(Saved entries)
╔══

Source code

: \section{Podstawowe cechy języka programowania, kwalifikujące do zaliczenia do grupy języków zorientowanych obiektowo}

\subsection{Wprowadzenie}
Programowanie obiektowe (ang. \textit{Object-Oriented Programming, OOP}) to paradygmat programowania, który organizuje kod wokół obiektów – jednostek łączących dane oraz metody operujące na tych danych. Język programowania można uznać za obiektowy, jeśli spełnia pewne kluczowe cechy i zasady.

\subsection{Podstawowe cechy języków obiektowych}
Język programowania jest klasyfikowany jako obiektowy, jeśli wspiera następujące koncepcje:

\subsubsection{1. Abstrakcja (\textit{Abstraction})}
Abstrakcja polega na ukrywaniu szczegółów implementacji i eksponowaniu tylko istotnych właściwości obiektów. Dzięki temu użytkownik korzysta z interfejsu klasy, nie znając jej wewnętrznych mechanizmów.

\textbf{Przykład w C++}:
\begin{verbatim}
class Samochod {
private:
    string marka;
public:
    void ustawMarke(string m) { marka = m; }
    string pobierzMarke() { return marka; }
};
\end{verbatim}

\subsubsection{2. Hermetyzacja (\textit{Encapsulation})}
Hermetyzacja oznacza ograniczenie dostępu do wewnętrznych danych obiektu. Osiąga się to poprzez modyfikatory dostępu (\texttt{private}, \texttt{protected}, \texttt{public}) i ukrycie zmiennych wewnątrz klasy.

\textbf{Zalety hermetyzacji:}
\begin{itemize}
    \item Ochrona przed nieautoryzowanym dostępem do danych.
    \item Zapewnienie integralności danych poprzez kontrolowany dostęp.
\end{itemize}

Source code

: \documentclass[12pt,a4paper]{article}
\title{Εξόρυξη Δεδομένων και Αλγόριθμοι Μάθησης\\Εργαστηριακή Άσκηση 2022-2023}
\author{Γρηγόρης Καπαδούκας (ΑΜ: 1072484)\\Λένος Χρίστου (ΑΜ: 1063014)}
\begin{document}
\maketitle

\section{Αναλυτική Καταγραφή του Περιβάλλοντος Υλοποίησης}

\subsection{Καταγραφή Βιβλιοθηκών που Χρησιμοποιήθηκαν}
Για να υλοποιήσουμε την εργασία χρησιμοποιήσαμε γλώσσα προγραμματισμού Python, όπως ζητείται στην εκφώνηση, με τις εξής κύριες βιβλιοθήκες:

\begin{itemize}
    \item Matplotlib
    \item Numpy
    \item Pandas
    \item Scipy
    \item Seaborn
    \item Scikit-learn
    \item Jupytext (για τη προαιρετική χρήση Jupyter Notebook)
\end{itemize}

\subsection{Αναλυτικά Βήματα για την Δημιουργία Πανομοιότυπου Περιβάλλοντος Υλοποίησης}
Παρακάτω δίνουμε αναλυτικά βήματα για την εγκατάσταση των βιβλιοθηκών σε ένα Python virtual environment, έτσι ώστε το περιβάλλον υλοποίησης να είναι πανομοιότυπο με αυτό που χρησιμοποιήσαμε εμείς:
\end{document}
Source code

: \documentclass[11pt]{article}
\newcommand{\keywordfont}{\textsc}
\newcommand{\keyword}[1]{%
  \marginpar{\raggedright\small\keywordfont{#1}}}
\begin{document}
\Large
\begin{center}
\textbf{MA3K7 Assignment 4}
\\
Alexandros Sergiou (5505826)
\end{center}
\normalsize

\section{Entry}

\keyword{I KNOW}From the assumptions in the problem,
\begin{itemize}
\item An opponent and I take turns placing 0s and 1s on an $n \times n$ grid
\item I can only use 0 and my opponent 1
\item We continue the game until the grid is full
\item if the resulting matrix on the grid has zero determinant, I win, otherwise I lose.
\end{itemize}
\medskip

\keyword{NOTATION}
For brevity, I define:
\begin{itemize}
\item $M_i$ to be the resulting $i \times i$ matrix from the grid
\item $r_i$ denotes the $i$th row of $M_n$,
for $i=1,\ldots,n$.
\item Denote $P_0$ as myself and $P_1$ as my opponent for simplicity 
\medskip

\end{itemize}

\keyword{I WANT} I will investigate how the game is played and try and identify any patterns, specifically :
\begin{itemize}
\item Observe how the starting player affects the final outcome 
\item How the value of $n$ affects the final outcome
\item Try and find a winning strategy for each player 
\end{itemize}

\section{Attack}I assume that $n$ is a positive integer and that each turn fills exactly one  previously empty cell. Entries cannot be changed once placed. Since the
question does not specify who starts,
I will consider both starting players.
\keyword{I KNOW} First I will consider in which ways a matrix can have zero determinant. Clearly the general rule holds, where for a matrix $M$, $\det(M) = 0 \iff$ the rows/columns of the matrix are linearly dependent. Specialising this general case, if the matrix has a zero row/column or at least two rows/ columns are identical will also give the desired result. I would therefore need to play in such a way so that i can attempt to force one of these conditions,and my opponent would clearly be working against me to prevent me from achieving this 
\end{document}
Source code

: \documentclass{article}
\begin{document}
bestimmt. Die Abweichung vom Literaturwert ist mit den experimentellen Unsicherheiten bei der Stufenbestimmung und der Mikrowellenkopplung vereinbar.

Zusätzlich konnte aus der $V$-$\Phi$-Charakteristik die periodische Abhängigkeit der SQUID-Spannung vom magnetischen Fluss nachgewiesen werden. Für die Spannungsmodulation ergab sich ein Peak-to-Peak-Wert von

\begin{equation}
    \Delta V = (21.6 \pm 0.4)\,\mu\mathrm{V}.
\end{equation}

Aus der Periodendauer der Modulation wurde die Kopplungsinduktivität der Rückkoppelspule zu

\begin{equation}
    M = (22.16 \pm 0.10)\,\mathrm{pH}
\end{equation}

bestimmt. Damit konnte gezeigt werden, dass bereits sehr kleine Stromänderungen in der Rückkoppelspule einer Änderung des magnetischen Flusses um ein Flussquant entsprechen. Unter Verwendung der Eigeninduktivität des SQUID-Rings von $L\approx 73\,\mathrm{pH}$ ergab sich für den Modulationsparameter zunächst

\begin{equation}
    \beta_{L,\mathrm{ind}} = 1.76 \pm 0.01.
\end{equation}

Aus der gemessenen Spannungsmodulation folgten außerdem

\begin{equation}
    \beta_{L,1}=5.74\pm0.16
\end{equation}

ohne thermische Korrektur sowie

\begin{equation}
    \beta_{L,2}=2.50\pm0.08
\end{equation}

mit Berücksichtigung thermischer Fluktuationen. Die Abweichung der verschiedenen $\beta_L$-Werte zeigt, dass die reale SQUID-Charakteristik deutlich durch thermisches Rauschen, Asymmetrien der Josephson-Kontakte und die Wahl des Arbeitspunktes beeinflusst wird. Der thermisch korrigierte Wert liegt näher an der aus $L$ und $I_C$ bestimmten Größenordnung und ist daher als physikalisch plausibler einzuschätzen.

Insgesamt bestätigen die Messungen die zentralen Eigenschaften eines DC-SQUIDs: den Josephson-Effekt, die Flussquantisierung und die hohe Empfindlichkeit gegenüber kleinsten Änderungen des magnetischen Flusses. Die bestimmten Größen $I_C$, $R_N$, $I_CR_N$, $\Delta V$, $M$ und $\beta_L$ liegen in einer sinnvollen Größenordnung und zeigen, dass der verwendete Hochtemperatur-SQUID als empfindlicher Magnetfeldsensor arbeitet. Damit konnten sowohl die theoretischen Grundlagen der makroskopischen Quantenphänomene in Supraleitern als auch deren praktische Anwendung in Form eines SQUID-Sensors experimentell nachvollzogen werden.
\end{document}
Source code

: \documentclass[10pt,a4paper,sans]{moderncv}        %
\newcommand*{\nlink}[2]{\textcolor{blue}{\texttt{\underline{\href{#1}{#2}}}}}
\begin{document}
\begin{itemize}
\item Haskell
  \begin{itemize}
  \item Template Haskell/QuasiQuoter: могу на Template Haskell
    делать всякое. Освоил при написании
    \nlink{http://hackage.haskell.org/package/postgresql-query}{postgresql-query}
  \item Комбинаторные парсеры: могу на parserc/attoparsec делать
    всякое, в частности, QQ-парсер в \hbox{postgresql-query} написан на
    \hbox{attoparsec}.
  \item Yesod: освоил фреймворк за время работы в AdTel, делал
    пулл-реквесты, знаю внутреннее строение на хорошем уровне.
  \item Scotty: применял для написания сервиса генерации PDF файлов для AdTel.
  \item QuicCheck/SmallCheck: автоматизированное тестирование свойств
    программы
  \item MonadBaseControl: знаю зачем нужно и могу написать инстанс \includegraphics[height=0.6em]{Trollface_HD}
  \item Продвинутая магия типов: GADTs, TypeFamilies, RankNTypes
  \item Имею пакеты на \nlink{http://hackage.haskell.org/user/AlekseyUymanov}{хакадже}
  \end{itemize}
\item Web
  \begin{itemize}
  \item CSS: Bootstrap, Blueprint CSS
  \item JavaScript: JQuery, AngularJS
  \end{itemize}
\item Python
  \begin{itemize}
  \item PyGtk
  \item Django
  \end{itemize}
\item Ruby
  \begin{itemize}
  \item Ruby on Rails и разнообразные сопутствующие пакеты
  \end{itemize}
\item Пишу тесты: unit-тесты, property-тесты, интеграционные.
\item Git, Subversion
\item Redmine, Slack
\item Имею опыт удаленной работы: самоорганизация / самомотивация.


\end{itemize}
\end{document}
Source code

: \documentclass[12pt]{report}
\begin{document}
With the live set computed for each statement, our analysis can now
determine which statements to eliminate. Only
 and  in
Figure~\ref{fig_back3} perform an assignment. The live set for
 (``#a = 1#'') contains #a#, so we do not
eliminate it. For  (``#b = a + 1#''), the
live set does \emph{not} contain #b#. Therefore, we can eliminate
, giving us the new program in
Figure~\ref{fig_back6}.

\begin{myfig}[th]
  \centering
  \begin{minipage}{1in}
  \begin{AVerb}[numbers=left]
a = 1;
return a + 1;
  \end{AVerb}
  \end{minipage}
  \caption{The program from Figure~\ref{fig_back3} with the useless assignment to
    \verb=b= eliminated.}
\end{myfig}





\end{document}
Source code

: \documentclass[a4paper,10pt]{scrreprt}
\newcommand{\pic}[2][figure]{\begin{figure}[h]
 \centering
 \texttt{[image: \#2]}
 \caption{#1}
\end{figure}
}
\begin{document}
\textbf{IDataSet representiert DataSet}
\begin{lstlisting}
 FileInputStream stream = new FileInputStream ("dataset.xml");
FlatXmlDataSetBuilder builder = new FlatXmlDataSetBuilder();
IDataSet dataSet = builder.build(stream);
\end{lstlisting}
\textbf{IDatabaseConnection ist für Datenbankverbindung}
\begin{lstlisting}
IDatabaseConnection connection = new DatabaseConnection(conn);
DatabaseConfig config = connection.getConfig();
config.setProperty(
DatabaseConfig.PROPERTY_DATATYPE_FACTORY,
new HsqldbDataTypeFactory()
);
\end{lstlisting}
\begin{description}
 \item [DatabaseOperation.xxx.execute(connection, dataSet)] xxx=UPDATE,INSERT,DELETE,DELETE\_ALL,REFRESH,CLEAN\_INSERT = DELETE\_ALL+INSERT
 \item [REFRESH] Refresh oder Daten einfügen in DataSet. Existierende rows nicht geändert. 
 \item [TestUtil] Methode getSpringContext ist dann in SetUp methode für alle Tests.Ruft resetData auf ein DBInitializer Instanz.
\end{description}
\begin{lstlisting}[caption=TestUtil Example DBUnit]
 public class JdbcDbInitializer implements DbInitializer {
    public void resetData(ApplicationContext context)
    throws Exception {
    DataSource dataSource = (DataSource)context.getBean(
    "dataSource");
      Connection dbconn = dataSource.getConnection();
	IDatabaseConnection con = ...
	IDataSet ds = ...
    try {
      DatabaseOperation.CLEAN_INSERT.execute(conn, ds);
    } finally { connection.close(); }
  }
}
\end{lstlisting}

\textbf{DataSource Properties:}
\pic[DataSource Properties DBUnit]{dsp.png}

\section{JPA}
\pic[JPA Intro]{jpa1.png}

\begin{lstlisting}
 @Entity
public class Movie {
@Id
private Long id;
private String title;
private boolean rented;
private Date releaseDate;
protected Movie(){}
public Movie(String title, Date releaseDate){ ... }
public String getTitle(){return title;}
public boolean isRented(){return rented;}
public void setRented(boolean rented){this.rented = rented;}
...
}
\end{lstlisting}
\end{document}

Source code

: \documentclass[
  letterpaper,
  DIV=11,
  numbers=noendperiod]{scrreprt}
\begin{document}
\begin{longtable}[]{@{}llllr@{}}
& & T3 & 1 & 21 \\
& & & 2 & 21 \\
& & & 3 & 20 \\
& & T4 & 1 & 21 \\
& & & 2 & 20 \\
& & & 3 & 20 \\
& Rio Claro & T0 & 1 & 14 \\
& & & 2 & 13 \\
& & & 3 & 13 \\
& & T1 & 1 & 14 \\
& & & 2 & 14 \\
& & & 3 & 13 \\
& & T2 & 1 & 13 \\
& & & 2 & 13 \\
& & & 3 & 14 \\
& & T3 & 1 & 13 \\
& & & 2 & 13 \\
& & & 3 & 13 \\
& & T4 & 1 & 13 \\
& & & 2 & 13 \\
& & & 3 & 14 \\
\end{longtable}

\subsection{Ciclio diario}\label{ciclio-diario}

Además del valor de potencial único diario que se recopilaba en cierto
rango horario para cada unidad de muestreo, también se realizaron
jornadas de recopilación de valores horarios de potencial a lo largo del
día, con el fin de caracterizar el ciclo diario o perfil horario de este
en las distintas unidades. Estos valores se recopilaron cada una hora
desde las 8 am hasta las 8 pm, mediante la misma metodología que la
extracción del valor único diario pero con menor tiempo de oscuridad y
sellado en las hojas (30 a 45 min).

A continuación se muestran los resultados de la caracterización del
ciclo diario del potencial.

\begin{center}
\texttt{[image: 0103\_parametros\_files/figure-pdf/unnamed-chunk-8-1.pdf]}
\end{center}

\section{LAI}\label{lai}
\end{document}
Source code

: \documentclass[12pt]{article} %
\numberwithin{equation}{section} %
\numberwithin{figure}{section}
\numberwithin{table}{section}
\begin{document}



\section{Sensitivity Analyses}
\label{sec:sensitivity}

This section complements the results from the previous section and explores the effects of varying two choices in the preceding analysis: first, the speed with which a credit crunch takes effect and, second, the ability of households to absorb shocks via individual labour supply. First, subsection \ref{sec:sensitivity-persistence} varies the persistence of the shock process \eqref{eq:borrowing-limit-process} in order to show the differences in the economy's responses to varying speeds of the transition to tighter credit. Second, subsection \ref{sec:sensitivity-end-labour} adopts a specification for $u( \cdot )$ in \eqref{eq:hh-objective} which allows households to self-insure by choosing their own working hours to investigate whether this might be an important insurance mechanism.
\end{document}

╚══

### WHAT THE TASK REQUIRES
Where a line in the records above includes the string "subsubsection", show it.

### TASK OUTPUT
\subsubsection{1. Abstrakcja (\textit{Abstraction})}
\subsubsection{2. Hermetyzacja (\textit{Encapsulation})}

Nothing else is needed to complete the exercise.